Can a compressible code accurately predict the flowfield at low Mach numbers (below 0.25)?

As opposed to what an incompressible flow code? It should be more accurate. For one, it does not make the incompressible assumption and hence takes into account the small but nonzero changes in density and temperature that exist in low speed flows.

As long as it has a good preconditioning method (to handle convergence), a compressible code can very well handle low speed flows to provide physical realistic and accurate results.

It depends on the code. Some compressible codes tend towards the incompressible solution as the Mach number is reduced but some do not. If this was not a requirement when when your particular code was put together it would probably be safest to assume no. However, modifications to make the common compressible schemes behave correctly in the incompressible limit are usually available in the literature.

Of course whether this reduction to the incompressible limit is physical depends on the application. For example, in combustion the Mach number tends to be low (0.1 is typical of many applications), but the density can vary by a factor of around 5 due to various physical processes. Low Mach number is not always the same as incompressible.

Yes of course. Correct compressible code must simulate low Mach flow correctly. Difficulty in this case is that the time step may be strongly limited due to stability condition for explicit scheme for very low Mach number (for example 0.01). But M=0.2 is good for explicit scheme. In general at low Mach number the flow does not depend on Mach number itself. Therefore flows with say M=0.1 and M=0.01 are the same in dimensionless form.

I think "correct" may be a bit too strong for simulations in the real world and "appropriate" for given circumstances more reasonable.

One cannot sensibly run explicit compressible codes at low Mach numbers because the time step is limited by the sound speed as you point out (although for steady-state solutions one can reduce the sound speed to a degree). Generally, one needs to use implicit or semi-implicit schemes. The latter are fairly rare but are often targeted at low Mach number acoustic problems. The former are more common but are usually targeted at high Mach number flows. This is where practical problems arise because the pre-conditioning, dissipation, upwinding, etc... which needs to be introduced to create a robust scheme may be "tuned-up" for high Mach number flows. It is quite common for such "extra terms" to do the business at high Mach numbers but grow disproportionally at low Mach numbers and destroy the validity of the solution.

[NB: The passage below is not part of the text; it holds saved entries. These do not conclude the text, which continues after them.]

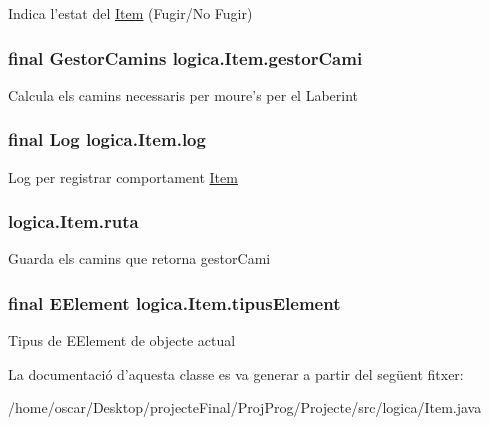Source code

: Indica l'estat del \hyperlink{classlogica_1_1_item}{Item} (Fugir/\+No Fugir) \hypertarget{classlogica_1_1_item_a493a6d454882564c734d0f625ae7998b}{
\subsubsection[{gestor\+Cami}]{\setlength{\rightskip}{0pt plus 5cm}final {\bf Gestor\+Camins} logica.\+Item.\+gestor\+Cami\hspace{0.3cm}{\ttfamily [private]}}}\label{classlogica_1_1_item_a493a6d454882564c734d0f625ae7998b}
Calcula els camins necessaris per moure's per el Laberint \hypertarget{classlogica_1_1_item_a4da66ecee5634f9dba9015ed82f1ded5}{
\subsubsection[{log}]{\setlength{\rightskip}{0pt plus 5cm}final {\bf Log} logica.\+Item.\+log\hspace{0.3cm}{\ttfamily [private]}}}\label{classlogica_1_1_item_a4da66ecee5634f9dba9015ed82f1ded5}
Log per registrar comportament \hyperlink{classlogica_1_1_item}{Item} \hypertarget{classlogica_1_1_item_aad60c443c720c3c976474593dec685cc}{
\subsubsection[{ruta}]{ logica.\+Item.\+ruta\hspace{0.3cm}{\ttfamily [private]}}}\label{classlogica_1_1_item_aad60c443c720c3c976474593dec685cc}
Guarda els camins que retorna gestor\+Cami \hypertarget{classlogica_1_1_item_a8f4061141a64a72969be035b8d689fb9}{
\subsubsection[{tipus\+Element}]{\setlength{\rightskip}{0pt plus 5cm}final {\bf E\+Element} logica.\+Item.\+tipus\+Element\hspace{0.3cm}{\ttfamily [private]}}}\label{classlogica_1_1_item_a8f4061141a64a72969be035b8d689fb9}
Tipus de E\+Element de objecte actual 

La documentació d'aquesta classe es va generar a partir del següent fitxer\+:\begin{DoxyCompactItemize}
\item 
/home/oscar/\+Desktop/projecte\+Final/\+Proj\+Prog/\+Projecte/src/logica/Item.\+java\end{DoxyCompactItemize}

I would suggest that such schemes are correct but are only applicable to high Mach number flows.

I think it depends on what meaning one hangs on the label "incompressible". It is very common (should I go so far as to say usual?) to label codes as either "incompressible" or "compressible" depending on whether pressure gradients arise purely because of acceleration in the fluid ("incompressible" - no sound waves) or acceleration and compression ("compressible" - sound waves). This breaking of the link between pressure and compression being the assumption of incompressibility. Whether the density varies and the fluid dilatation is non-zero is not relevant to the assumption.

Now I admit it might be clearer to refer to "zero mach number" combustion codes rather than "incompressible" combustion codes and people do increasingly seem to be doing this. However, one does then end up with two different labels for the same assumption.

So is "low mach number" the same as "incompressible"?